Stop asking for Permission

For Minkoff, the first lesson she learned in her career journey – Rule #1 in her book – was getting over the idea of constant validation. “I think we get into this mindset sometimes of ‘Do you think I should?’ or ‘I have an idea, what do you think?’ My rule for you is don’t ask for permission,” she told Pierre-Bravo. “If you have a great idea or strategy, say it. Asking for permission is something that’s great for your toddler or 9-year-old, but it’s not great for women when we need to take risks or do something bold.”

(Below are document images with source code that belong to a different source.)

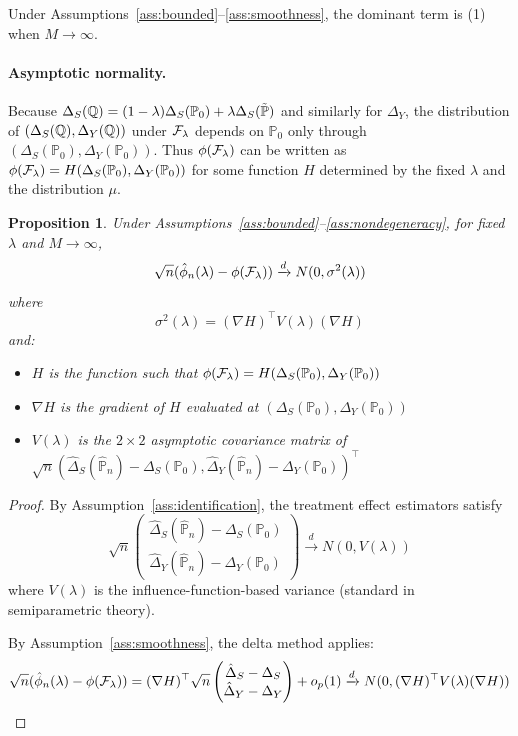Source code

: \documentclass{article}
\newtheorem{proposition}{Proposition}
\newcommand{\PP}{\mathbb{P}}
\begin{document}
Under Assumptions~\ref{ass:bounded}--\ref{ass:smoothness}, the dominant term is
(1) when $M \to \infty$.

\paragraph{Asymptotic normality.}
Because $\Delta_S(\Q) = (1-\lambda)\Delta_S(\PP_0) + \lambda\Delta_S(\tilde{\PP})$ and similarly for $\Delta_Y$, the distribution of $(\Delta_S(\Q), \Delta_Y(\Q))$ under $\cF_\lambda$ depends on $\PP_0$ only through $(\Delta_S(\PP_0), \Delta_Y(\PP_0))$. Thus $\phi(\cF_\lambda)$ can be written as $\phi(\cF_\lambda) = H(\Delta_S(\PP_0), \Delta_Y(\PP_0))$ for some function $H$ determined by the fixed $\lambda$ and the distribution $\mu$.

\begin{proposition}\label{prop:asymptotic}
Under Assumptions~\ref{ass:bounded}--\ref{ass:nondegeneracy}, for fixed $\lambda$
and $M \to \infty$,
\[
    \sqrt{n}(\hat{\phi}_n(\lambda) - \phi(\cF_\lambda))
    \xrightarrow{d} N(0, \sigma^2(\lambda))
\]
where
\[
    \sigma^2(\lambda) = (\nabla H)^\top V(\lambda) (\nabla H)
\]
and:
\begin{itemize}
    \item $H$ is the function such that $\phi(\cF_\lambda) = H(\Delta_S(\PP_0), \Delta_Y(\PP_0))$
    \item $\nabla H$ is the gradient of $H$ evaluated at $(\Delta_S(\PP_0), \Delta_Y(\PP_0))$
    \item $V(\lambda)$ is the $2 \times 2$ asymptotic covariance matrix of
          $\sqrt{n}(\hat{\Delta}_S(\hat{\PP}_n) - \Delta_S(\PP_0),
                    \hat{\Delta}_Y(\hat{\PP}_n) - \Delta_Y(\PP_0))^\top$
\end{itemize}
\end{proposition}

\begin{proof}
By Assumption~\ref{ass:identification}, the treatment effect estimators satisfy
\[
    \sqrt{n}\begin{pmatrix} \hat{\Delta}_S(\hat{\PP}_n) - \Delta_S(\PP_0) \\
                            \hat{\Delta}_Y(\hat{\PP}_n) - \Delta_Y(\PP_0)
    \end{pmatrix}
    \xrightarrow{d} N(0, V(\lambda))
\]
where $V(\lambda)$ is the influence-function-based variance (standard in
semiparametric theory).

By Assumption~\ref{ass:smoothness}, the delta method applies:
\[
    \sqrt{n}(\hat{\phi}_n(\lambda) - \phi(\cF_\lambda))
    = (\nabla H)^\top \sqrt{n}\begin{pmatrix} \hat{\Delta}_S - \Delta_S \\
                                              \hat{\Delta}_Y - \Delta_Y
                      \end{pmatrix} + o_p(1)
    \xrightarrow{d} N(0, (\nabla H)^\top V(\lambda) (\nabla H))
\]
\end{proof}
\end{document}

Get friendly with failure, but be ready for opportunity

The mother of three also explained that part of taking professional risks includes staying calm when things don’t go as planned, which was a normal part of scaling her business. “In the book I say sometimes you win, sometimes you learn,” she mentioned. “By that I mean we need to reframe failure. If we say to ourselves, ‘what did I learn by this,’ instead of ‘I’m a failure, I’ll never make it,’ then we can start shifting that behavior that gets us into these patterns.”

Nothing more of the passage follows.